● EXERCISE INPUT:
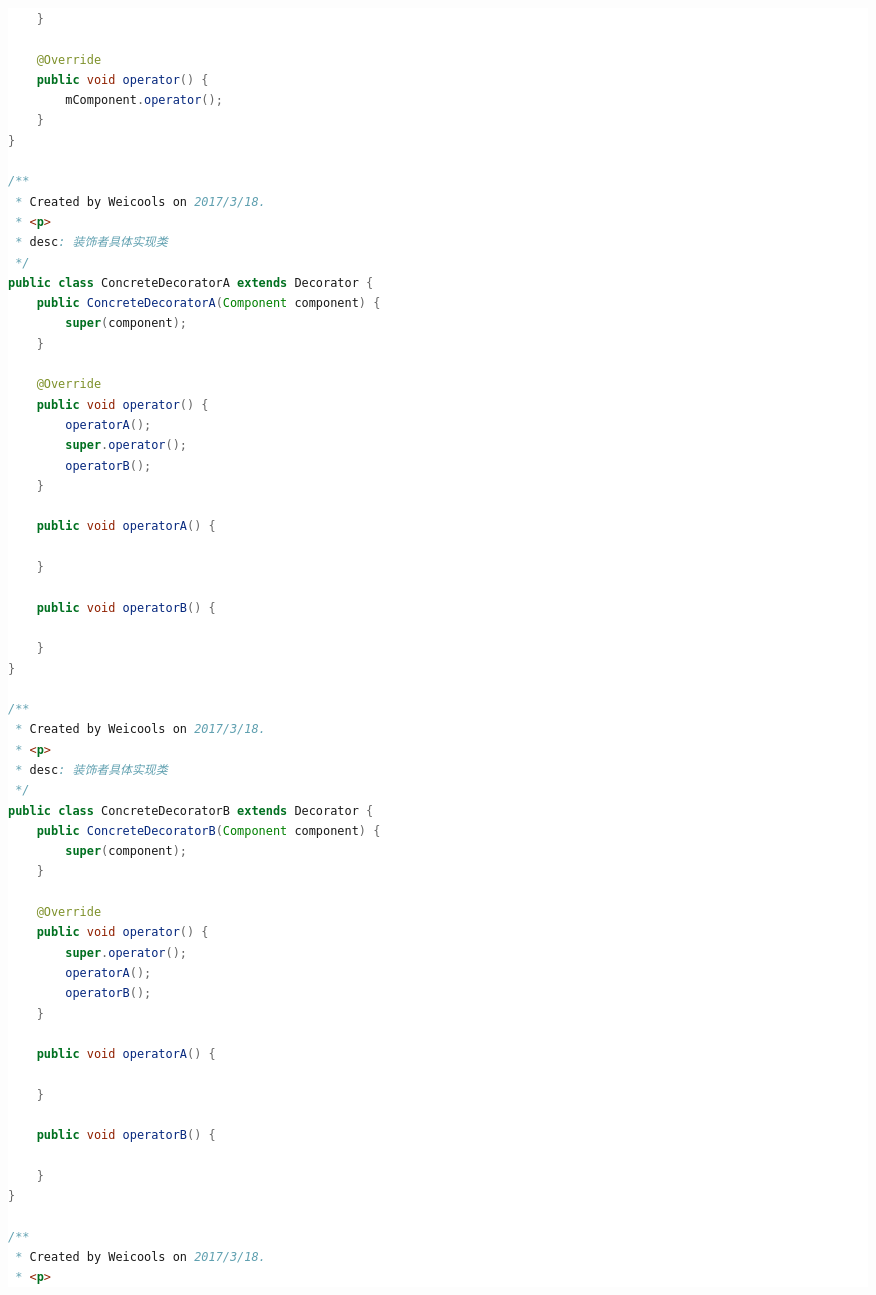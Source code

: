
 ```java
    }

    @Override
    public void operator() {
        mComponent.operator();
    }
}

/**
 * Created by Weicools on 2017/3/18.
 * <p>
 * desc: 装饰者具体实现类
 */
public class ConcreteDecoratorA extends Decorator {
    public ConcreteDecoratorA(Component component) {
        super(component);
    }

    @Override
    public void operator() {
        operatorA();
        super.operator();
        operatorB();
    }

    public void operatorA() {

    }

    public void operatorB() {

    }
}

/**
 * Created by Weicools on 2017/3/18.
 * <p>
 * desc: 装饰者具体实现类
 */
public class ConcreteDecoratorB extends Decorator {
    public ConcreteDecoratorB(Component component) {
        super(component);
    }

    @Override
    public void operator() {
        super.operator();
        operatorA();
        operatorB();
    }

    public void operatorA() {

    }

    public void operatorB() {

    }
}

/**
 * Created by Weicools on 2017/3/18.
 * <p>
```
...
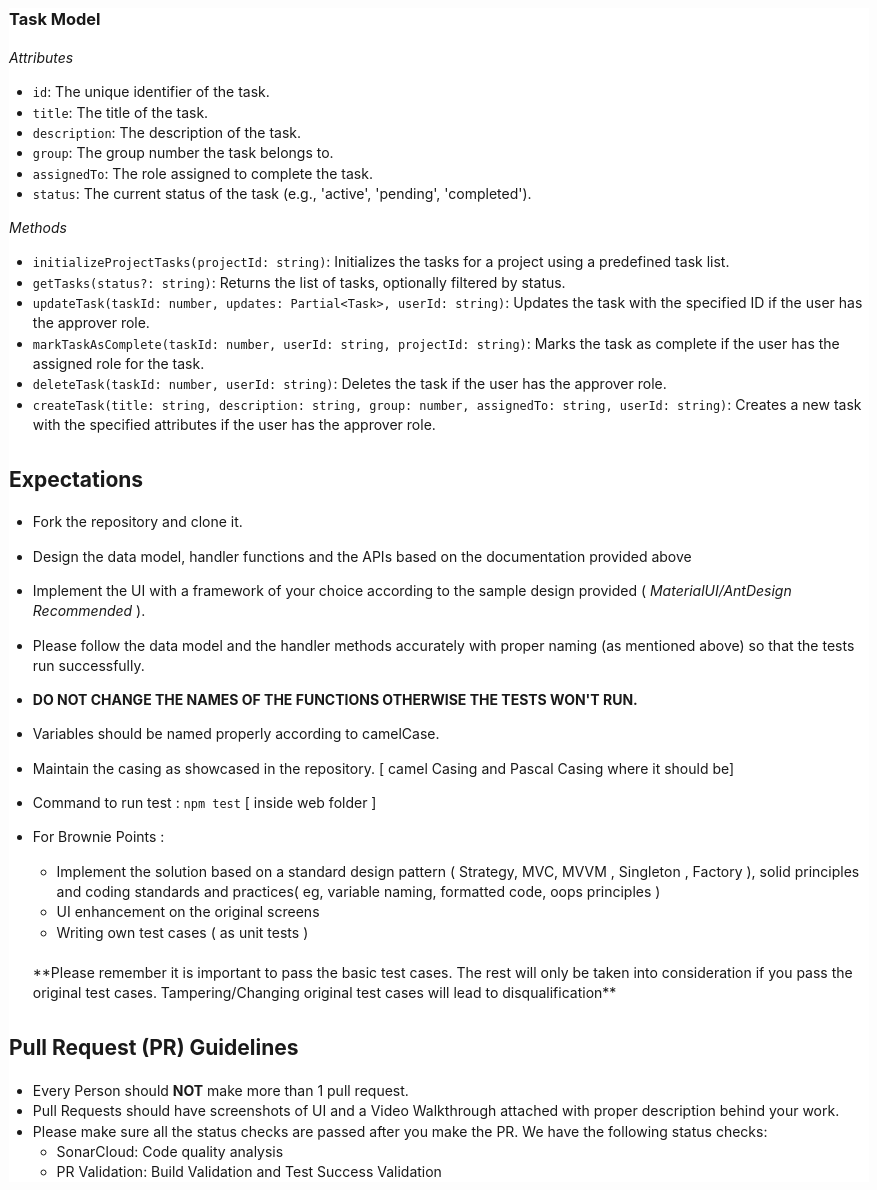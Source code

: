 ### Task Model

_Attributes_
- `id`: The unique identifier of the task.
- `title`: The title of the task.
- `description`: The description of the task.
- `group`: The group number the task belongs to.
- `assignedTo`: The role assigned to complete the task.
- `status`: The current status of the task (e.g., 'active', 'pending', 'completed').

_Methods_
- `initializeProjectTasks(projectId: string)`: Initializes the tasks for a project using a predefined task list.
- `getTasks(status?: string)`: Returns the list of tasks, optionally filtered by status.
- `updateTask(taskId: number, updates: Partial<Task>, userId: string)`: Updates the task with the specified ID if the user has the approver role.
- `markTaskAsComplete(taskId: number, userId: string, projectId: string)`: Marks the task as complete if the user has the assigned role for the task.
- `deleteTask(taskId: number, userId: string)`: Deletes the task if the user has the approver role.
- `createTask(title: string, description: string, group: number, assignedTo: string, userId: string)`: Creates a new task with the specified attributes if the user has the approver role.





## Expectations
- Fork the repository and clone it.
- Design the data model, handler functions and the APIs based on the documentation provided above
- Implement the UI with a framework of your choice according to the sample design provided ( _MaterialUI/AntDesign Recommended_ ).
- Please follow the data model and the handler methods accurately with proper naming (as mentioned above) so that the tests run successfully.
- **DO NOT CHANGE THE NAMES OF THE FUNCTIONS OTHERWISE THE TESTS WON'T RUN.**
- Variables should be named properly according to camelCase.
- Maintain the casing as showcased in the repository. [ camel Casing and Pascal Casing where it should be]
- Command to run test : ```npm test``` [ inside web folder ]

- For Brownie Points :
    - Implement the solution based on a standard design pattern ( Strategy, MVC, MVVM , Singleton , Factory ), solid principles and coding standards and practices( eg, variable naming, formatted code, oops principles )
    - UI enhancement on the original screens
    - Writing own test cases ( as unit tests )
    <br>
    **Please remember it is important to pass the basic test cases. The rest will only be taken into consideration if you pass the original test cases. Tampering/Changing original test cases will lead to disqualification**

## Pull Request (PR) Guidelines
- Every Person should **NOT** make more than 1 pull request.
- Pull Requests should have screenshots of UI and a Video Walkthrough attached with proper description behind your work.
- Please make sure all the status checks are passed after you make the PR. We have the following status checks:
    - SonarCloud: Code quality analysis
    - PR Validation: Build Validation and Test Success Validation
--
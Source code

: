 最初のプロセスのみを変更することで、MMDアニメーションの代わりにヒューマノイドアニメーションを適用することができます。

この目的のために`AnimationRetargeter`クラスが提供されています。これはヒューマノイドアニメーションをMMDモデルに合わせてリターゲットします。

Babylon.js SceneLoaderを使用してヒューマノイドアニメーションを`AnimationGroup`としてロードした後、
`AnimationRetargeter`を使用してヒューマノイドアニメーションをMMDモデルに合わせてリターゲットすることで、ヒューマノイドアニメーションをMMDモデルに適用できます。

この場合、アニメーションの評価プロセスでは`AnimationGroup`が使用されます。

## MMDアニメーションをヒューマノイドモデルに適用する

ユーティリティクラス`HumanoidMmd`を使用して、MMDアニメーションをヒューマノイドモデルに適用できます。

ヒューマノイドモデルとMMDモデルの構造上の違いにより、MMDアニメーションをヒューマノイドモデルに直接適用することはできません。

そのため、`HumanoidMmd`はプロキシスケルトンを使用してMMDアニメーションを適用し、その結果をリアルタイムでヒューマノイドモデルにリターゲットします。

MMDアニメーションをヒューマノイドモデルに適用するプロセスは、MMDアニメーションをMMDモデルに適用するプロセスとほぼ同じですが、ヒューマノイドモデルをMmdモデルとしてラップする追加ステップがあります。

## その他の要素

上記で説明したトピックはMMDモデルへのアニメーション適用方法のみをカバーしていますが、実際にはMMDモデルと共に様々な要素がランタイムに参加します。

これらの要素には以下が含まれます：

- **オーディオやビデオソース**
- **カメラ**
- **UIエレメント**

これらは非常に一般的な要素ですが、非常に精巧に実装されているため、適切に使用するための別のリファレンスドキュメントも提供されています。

● TASK INSTRUCTIONS:
Keep both end lines and retype everything in the records above from the line containing "- **DO NOT CHANGE" through the line containing "- For Brownie", exactly, with nothing else.

● RESULT OF THIS EXERCISE:
- **DO NOT CHANGE THE NAMES OF THE FUNCTIONS OTHERWISE THE TESTS WON'T RUN.**
- Variables should be named properly according to camelCase.
- Maintain the casing as showcased in the repository. [ camel Casing and Pascal Casing where it should be]
- Command to run test : ```npm test``` [ inside web folder ]

- For Brownie Points :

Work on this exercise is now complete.